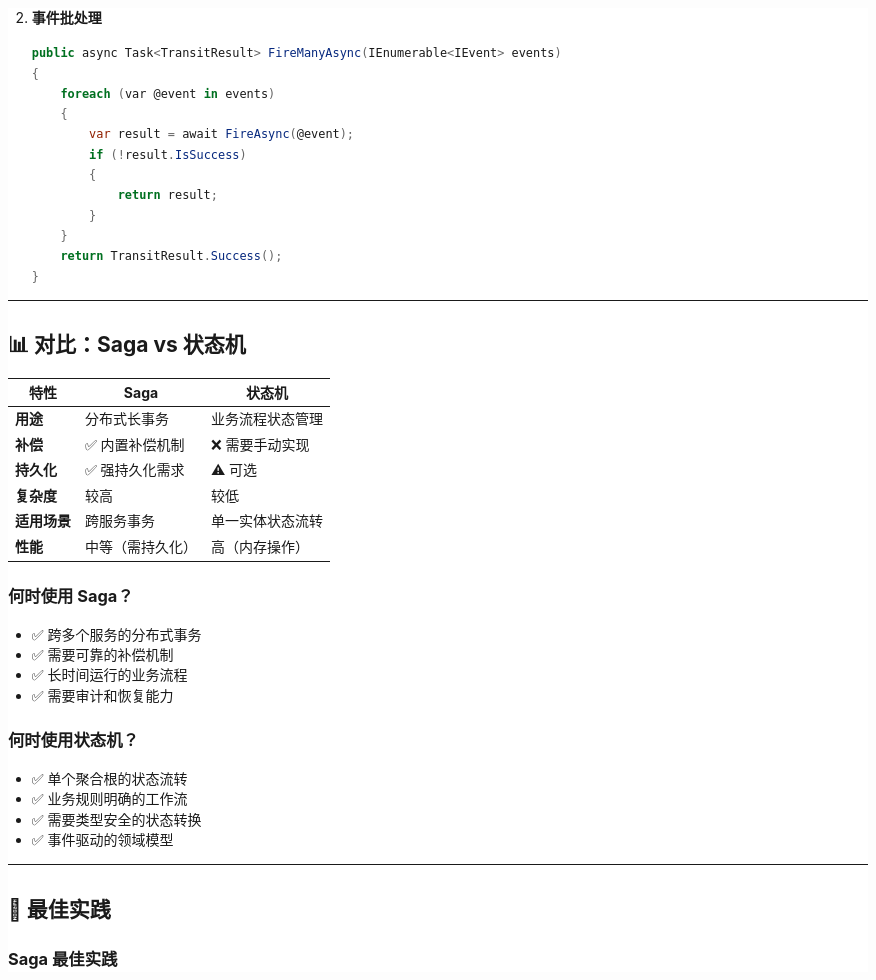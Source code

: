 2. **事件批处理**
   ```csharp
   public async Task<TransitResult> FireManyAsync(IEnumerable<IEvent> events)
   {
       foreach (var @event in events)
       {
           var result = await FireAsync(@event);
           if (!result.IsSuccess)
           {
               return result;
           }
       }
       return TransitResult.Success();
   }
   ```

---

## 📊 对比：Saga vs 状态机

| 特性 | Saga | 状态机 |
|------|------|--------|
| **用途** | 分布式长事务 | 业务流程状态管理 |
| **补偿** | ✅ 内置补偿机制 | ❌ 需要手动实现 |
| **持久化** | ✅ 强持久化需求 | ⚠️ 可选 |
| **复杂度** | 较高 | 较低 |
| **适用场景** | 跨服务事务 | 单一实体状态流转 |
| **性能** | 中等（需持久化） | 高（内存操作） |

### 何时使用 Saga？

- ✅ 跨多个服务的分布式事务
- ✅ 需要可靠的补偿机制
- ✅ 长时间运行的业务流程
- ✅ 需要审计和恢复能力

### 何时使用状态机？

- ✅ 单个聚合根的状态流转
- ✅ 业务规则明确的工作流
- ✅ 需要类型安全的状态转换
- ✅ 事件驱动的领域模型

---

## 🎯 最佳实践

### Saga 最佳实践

::::

The total alone is wanted: how many lines in the listing above contain "return".

2